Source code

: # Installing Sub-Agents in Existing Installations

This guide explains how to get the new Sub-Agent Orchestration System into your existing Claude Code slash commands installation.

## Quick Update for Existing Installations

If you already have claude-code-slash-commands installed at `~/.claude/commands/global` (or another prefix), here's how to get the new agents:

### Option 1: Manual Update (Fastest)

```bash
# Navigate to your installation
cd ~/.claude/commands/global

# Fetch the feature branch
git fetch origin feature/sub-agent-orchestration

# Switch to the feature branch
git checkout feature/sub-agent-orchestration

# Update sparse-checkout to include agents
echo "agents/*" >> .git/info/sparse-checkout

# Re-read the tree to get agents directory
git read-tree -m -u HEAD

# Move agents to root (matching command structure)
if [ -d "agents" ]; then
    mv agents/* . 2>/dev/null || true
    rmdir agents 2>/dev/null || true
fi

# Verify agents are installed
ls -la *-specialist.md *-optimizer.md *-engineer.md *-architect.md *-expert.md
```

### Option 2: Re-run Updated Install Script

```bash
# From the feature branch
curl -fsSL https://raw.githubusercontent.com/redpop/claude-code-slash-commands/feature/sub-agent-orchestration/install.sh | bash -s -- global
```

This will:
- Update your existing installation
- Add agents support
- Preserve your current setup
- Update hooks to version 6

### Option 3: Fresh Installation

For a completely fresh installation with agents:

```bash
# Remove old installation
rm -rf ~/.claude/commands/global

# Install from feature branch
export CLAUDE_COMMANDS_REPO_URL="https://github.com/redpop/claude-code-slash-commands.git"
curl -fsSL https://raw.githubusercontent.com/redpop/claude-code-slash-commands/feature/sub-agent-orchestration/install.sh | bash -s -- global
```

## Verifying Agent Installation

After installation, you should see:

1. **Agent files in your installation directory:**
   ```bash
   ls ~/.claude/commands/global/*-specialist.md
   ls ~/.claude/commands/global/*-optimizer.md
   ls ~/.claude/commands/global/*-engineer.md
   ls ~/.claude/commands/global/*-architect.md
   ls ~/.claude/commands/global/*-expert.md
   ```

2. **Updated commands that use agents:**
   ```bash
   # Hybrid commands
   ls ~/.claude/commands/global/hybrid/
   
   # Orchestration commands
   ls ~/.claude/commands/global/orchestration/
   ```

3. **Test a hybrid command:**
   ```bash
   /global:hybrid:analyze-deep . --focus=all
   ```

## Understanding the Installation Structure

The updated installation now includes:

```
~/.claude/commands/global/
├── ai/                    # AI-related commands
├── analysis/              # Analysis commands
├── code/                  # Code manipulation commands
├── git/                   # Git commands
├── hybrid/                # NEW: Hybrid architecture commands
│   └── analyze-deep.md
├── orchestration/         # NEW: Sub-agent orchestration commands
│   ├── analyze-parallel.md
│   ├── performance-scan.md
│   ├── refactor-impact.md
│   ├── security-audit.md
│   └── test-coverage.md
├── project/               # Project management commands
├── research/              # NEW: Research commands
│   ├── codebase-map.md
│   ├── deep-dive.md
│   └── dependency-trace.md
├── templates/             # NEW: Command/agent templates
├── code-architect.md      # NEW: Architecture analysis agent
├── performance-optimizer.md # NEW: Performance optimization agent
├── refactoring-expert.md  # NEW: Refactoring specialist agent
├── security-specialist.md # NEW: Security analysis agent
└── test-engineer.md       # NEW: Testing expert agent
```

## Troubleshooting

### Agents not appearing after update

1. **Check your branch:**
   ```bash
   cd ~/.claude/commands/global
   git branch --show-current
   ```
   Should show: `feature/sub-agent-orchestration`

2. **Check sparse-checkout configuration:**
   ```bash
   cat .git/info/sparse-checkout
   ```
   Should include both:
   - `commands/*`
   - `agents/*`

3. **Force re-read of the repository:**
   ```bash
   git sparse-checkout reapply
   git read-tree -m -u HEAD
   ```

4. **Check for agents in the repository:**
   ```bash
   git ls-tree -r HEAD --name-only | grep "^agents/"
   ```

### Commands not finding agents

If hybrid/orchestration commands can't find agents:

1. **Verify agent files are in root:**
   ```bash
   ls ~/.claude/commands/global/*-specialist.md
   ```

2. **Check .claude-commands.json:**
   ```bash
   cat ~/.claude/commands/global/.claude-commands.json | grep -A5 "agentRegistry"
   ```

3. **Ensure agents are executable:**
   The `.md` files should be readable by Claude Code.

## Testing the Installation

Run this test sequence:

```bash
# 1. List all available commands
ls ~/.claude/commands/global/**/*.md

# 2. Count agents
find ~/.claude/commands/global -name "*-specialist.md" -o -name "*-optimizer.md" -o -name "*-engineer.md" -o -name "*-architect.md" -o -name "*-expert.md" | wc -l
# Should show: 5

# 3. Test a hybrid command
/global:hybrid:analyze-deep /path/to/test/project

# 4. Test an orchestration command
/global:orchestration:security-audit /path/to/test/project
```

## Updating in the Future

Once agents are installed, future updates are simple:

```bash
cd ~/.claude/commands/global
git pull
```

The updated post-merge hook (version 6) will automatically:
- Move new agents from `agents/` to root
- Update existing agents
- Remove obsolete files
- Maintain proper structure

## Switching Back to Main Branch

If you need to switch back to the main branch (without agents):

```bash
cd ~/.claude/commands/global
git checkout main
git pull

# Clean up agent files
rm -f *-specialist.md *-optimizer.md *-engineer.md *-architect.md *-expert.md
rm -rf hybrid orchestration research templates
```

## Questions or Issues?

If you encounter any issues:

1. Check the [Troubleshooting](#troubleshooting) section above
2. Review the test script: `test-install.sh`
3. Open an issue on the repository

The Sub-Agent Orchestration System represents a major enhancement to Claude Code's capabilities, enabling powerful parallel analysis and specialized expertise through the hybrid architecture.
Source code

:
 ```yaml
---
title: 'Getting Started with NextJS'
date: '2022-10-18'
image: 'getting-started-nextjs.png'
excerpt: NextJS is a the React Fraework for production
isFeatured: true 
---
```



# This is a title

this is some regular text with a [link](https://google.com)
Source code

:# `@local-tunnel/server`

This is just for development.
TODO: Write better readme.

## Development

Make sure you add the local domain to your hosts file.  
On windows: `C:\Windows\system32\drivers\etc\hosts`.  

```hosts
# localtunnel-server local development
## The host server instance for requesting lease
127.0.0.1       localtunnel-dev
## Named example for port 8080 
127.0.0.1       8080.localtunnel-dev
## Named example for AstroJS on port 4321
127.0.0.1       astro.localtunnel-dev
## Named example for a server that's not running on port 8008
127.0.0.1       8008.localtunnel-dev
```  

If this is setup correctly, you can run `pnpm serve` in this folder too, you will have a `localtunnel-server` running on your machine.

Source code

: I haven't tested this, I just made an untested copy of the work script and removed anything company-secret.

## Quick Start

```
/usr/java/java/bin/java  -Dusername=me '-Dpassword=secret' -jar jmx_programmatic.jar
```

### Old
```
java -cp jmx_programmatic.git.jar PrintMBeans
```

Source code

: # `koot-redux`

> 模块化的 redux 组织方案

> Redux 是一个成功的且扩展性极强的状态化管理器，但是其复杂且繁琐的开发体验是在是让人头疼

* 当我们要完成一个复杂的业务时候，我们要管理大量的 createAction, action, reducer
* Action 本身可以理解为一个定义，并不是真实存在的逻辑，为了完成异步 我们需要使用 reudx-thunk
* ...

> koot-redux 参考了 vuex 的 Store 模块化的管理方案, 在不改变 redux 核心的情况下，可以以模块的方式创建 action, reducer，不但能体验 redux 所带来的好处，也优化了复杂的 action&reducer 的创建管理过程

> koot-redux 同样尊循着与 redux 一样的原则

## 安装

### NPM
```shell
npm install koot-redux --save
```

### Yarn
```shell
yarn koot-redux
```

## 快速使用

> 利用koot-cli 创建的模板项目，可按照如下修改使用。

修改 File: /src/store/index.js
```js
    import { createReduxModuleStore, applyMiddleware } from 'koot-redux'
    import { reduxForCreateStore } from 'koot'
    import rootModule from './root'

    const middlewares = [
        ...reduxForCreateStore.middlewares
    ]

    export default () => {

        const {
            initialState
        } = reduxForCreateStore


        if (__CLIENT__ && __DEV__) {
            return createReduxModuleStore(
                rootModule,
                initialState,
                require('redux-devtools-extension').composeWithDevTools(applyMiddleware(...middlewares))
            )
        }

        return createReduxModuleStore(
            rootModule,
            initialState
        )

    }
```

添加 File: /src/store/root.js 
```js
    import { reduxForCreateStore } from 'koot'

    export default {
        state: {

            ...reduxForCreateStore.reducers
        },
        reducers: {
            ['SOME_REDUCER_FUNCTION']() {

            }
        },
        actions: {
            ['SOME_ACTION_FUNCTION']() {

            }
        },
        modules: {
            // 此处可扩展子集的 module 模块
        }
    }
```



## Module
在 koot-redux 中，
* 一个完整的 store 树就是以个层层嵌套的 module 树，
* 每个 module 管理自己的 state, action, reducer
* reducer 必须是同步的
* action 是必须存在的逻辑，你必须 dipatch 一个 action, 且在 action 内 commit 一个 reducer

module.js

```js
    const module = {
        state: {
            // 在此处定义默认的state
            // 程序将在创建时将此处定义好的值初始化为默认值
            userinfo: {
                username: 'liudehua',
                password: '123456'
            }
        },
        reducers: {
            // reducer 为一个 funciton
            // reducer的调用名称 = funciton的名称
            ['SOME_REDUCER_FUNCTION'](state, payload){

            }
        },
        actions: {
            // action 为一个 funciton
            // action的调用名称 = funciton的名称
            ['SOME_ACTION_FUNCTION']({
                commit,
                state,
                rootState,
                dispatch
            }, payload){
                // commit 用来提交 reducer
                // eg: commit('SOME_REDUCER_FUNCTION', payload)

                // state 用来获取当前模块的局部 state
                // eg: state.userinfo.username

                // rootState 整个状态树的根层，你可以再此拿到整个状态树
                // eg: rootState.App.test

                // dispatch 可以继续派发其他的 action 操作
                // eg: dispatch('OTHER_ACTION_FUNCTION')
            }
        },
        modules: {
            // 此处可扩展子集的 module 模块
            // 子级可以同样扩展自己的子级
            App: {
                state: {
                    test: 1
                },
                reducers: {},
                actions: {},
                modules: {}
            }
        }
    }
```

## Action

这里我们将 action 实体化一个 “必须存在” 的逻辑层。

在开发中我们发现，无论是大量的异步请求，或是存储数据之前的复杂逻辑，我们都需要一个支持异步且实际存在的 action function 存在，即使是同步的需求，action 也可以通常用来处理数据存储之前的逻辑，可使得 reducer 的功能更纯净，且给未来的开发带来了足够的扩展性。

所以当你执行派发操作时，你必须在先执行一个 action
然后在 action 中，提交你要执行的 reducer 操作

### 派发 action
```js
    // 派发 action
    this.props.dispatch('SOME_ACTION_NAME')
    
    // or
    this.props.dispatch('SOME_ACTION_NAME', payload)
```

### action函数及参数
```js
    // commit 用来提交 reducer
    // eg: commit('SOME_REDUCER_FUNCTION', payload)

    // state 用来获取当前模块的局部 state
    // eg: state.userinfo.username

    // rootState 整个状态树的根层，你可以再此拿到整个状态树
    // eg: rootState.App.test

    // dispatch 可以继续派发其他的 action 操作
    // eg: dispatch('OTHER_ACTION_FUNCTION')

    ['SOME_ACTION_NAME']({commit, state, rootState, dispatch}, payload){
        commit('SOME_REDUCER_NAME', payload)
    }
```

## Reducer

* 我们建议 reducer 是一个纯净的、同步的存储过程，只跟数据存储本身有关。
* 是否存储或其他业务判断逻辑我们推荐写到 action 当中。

-------

#### [How to complete this task]
Locate the string "Testing" in the listing above and copy every line where it occurs.

#### [Written solution]
└── test-engineer.md       # NEW: Testing expert agent
## Testing the Installation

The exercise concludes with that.